### Work to be completed
Find and copy the lines in the records beneath this task that contain the word "figcaption".

### Listed records

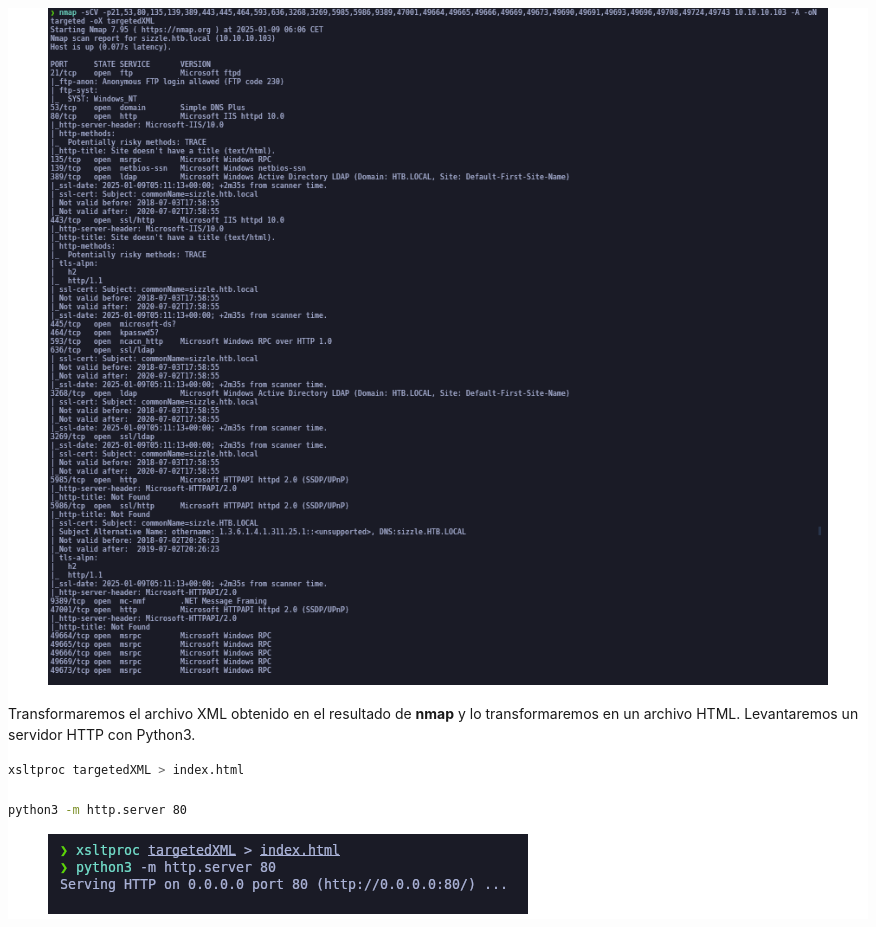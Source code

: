 <figure><img src="../../../.gitbook/assets/3372_vmware_ttUPoLZGGJ.png" alt=""><figcaption></figcaption></figure>

Transformaremos el archivo XML obtenido en el resultado de **nmap** y lo transformaremos en un archivo HTML. Levantaremos un servidor HTTP con Python3.

```bash
xsltproc targetedXML > index.html

python3 -m http.server 80
```

<figure><img src="../../../.gitbook/assets/3373_vmware_hpdnkzn6uv.png" alt=""><figcaption></figcaption></figure>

### The answer
: <figure><img src="../../../.gitbook/assets/3372_vmware_ttUPoLZGGJ.png" alt=""><figcaption></figcaption></figure>
<figure><img src="../../../.gitbook/assets/3373_vmware_hpdnkzn6uv.png" alt=""><figcaption></figcaption></figure>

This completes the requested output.